I have a very big folder in Google Cloud Storage and I am currently deleting the folder with the following django - python code while using Google App Engine within a 30 seconds default http timeout.

def deleteStorageFolder(bucketName, folder):
    from google.cloud import storage
    cloudStorageClient = storage.Client()
    bucket = cloudStorageClient.bucket(bucketName)
    logging.info("Deleting : " + folder)
    try:
        bucket.delete_blobs(blobs=bucket.list_blobs(prefix=folder))
    except Exception as e:
        logging.info(str(e.message))

It is really unbelievable that Google Cloud is expecting the application to request the information for the objects inside the folder one by one and then delete them one by one.

Obviously, this fails due to the timeout. What would be the best strategy here ?

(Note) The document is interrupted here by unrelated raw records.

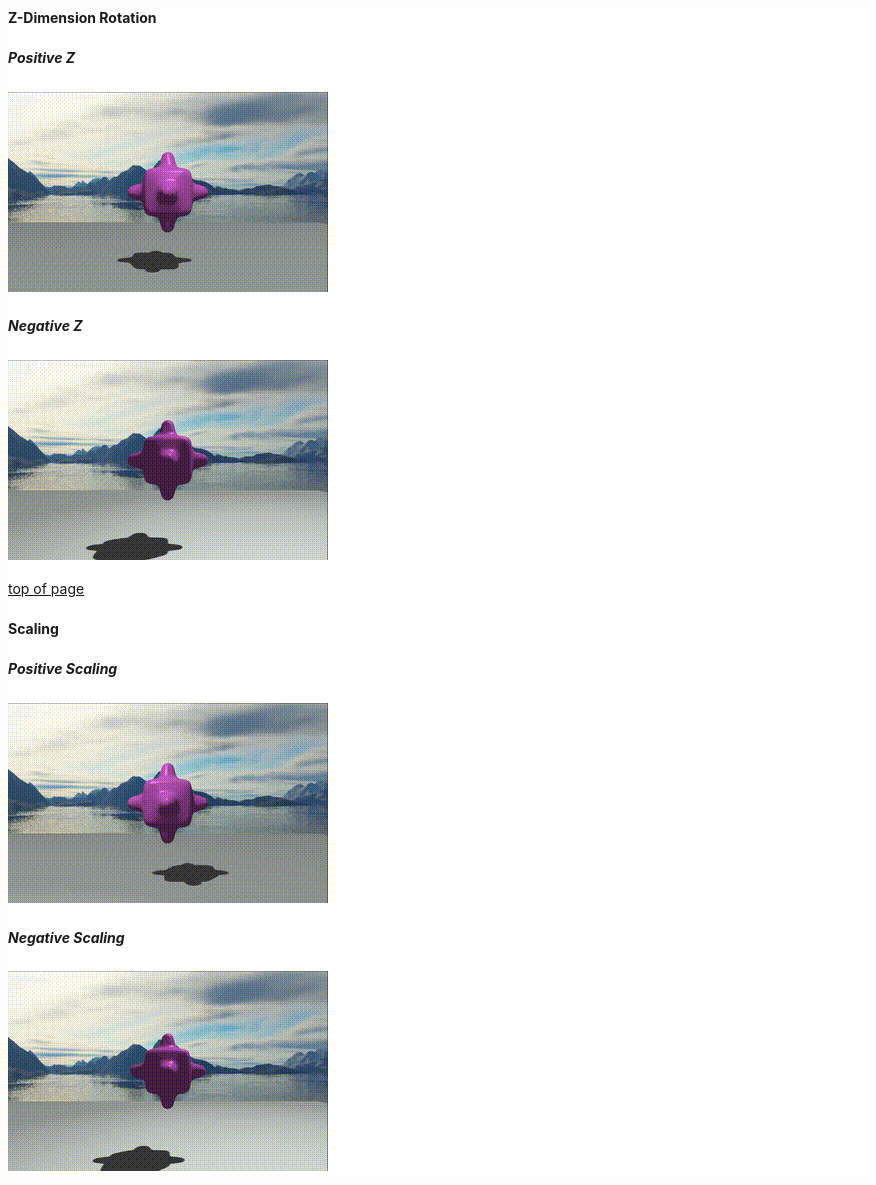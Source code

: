 <a id="z-dimension-rotation"/></a>
#### Z-Dimension Rotation

##### Positive Z
![](images/object_rot_zpos.gif)

##### Negative Z
![](images/object_rot_zneg.gif)

[top of page](#table-of-contents)
<a id="scaling"/></a>
#### Scaling

##### Positive Scaling
![](images/object_scale_plus.gif)

##### Negative Scaling
![](images/object_scale_minus.gif)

(There should be a way that we delete the parent object in the bucket, it should delete all the associated child objects somewhere in the background and we remove the associated data from our model. Then Google Storage is free to delete the data whenever it wants. Yet, per my understanding, this is not how things are implemented)

2
Google Cloud Storage does not have folders. The concept of parent/child is emulated in software. You could list the objects in a folder and then spin off threads to delete each object in parallel. - John Hanley
Yes, Google Cloud Storage have the concept of objects for files and directories. In Google App Engine by design you have a 30 seconds time out for a Django Application. Creating threads to delete each object in parallel will not solve this which will still get into a timeout, but I think I can do this in Google App Engine Flex. - SuperEye
The namespace for Google Cloud Storage is FLAT. Directories do not exist. Everything is an object in the root folder. The HTTP Request timeout for App Engine is 10 minutes, therefore the limitation of 30 seconds is in your application. - John Hanley

2 Answers

2
votes

2 simple options in my mind until the client library supports deleting in batch - see https://issuetracker.google.com/issues/142641783 :

  1. if the GAE image includes the gsutil cli, you could execute gsutil -m rm ... in a subprocess
  2. my favorite, use gcsfs library instead of the G library. It supports batch-deleting by default - see https://gcsfs.readthedocs.io/en/latest/_modules/gcsfs/core.html#GCSFileSystem.rm
1
votes

There is a workaround. You can do this in 2 steps

  1. "Move" your file to delete into another bucket with Transfert enter image description here

Create a transfert from your bucket, with the filters that you want to another bucket (create a temporary one if needed). Check "delete from source after transfer" checkbox enter image description here

  1. After the successful transfer, delete the temporary bucket. If it's too long, you have another workaround.

    • Go to bucket page
    • Click on lifecycle enter image description here
    • Set up a lifecycle where you delete file with age > 0 day enter image description here

In both cases, you rely on Google Cloud batch feature because by yourselves is too, too, too long!